Let’s say your best friend was visiting the area and you wanted to show them the best time ever. Where would you take them? Give us a little itinerary – say it was a week long trip, where would you eat, drink, visit, hang out, etc.
The day would have to start with coffee, which I walk to Hot Java on Junipiero and Broadway pretty much every day to get. I can honestly say it is some of the best coffee I’ve ever had, and I’ve come to befriend the staff who are always kind and fun to be around. The Aquarium of the Pacific is another place I would take them. Fun fact: I actually worked there for a total of 3 days until the shutdown. Something about sea creatures I always find calming. I also love sharks and have never missed a shark week. So, a trip to there is great because you can stroll through the exhibits and make good conversation, and take nifty pictures of jelly fish and seahorses. There are a lot of great places to go to for lunch and 39 Degrees on Redondo and 7th has some great sushi. If you are looking for drinks there are a lot of great places that also facilitate live music like: DiPiazza’s, Alex’s Bar, Roxanne’s (Mondays were so much fun for open mic nights), The Prospector, Good Bar. If you just want to drink and see some lively folks while hanging out and talking then Baddeley’s and Reno Room are great too. If you want good cafe food, and just some peace to read and write, or are more into poetry and such then The Library on Broadway is great also.

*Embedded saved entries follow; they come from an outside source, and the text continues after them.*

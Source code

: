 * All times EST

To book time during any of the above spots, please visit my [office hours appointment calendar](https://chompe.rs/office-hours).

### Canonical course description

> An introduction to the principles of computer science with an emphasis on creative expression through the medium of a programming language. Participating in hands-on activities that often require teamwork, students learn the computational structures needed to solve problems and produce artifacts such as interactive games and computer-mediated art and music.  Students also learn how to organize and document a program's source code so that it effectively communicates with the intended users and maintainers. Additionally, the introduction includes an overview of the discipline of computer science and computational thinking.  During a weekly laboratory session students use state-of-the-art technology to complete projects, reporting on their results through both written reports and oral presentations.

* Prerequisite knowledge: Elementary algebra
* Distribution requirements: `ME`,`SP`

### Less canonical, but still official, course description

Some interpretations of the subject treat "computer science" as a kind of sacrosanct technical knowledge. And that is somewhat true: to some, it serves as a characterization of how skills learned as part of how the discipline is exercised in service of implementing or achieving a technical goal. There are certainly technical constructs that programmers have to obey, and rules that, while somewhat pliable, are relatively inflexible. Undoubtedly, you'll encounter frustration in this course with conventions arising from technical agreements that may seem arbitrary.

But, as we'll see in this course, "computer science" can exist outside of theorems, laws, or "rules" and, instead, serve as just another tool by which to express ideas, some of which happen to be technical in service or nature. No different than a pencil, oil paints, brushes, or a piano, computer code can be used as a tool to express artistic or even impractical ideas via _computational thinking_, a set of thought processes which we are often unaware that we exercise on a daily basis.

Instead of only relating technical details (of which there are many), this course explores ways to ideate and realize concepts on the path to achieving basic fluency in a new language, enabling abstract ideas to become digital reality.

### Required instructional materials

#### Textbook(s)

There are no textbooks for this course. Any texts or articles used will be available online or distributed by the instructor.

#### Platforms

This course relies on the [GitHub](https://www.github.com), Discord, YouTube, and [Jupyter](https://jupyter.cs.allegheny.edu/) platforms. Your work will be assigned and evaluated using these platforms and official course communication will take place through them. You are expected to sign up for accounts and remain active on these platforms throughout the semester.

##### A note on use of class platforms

The Shoutout series is all about recognizing that our success and where we are in life is at least somewhat thanks to the efforts, support, mentorship, love and encouragement of others. So is there someone that you want to dedicate your shoutout to?
Nothing could be possible without the love, encouragement, and support of my family. My parents, Ali & Eleanor worked hard to make sure my sisters and I had everything we needed to be ready for the future, while never letting us forget our Caribbean roots. My sister, Penny, has always showed that unconditional love and kindness goes a long way, especially when building new relationships. My sister, Jenny, introduced me to my love of concerts, and musical performance, while teaching me how to be courageous. It takes a village, no doubt, and I can list names for days of who influenced what aspect of my creativity that burns the brightest, but for the sake of time I just want to add I wouldn’t be half the man I am today if it weren’t my extended family, my brothers: Victor, Kelvin, Kevin, Brian, Dylan, and Matt.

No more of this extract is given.